It was a tough fourth quarter for US Steel — once one of Hamilton's top five employers.
The company posted a fourth-quarter net loss of $50 million, or $0.35 a share.
While on a joint conference call, US Steel Chairman and CEO John Surma said his company's segment operating income was “significantly lower” when compared to the first three quarters of 2012. The company has slipped to the seventh spot among Hamilton's top 10 employers.
“Overall, steel consumptions have increased, but in North America and the EU, it still has not returned to pre-recession levels,” Surma said.
'We can't wait for a big corporate entity to come here and save downtown — nor should we focus on that, because it's not very realistic.'—Bill Curran, Architect
US Steel's fourth quarter results were better than the same period in 2011 and 2012. But restarting the blast furnace at the old Stelco site — a longstanding hope for many workers in the city — doesn't seem likely.

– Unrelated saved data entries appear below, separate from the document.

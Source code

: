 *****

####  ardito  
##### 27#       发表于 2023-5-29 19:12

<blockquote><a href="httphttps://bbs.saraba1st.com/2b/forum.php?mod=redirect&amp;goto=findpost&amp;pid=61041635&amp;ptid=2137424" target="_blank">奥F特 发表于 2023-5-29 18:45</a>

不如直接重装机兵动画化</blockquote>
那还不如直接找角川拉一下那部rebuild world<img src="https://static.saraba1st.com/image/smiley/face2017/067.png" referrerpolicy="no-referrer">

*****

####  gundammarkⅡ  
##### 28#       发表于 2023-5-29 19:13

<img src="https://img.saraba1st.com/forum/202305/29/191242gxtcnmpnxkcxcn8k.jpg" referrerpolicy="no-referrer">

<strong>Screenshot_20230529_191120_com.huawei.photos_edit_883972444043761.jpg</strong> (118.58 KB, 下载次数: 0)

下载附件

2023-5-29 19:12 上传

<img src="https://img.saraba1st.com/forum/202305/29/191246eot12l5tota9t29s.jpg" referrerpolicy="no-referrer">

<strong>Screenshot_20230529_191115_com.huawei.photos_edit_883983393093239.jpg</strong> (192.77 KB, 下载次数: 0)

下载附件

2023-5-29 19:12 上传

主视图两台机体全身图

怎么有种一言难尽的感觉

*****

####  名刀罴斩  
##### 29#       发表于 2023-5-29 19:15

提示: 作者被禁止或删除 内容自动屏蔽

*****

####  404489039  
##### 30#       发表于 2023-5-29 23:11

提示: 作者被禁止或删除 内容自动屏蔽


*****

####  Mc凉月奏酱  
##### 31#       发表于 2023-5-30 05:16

And some are asking how much that matters. Hamilton's unemployment rate stood at 5.9 per cent in December, and has been dropping since August. House prices are rising faster in Hamilton than anywhere else in Canada, too.
It's been a long time since steel was the only game in town. This is not to say that steel production doesn't matter in Hamilton — the industry has defined the city for decades. But with the health and education sectors nipping at steel's heels and the number of burgeoning creative startups rising in the city, Hamilton is not purely defined by steel any more.
US Steel's losses aren't a “bad news story” for Hamilton — just not a “good news story,” says Marvin Ryder, an assistant professor of marketing and entrepreneurship at McMaster's Degroote School of Business.
“What we were really hoping for was to hear that they were going to restart the blast furnace down at the former Stelco site,” Ryder said. “But that's just not in the cards. Steel demand just isn't recovering anywhere near that rate.”
“People in Hamilton are waiting for news that the blast furnace is coming back. I don't see anything in 2013 or 2014 — maybe 2015, but that's really up to global economic conditions, well above our ability to predict.”
The silver lining here, Ryder says, is that there are three engines driving Hamilton's economy today — and none of them involve steel.
“It's the health care sector, it's the university sector, and education broadly,” Ryder said, adding that those areas have weathered the recession fairly well, with few layoffs, some hires and no glaring issues.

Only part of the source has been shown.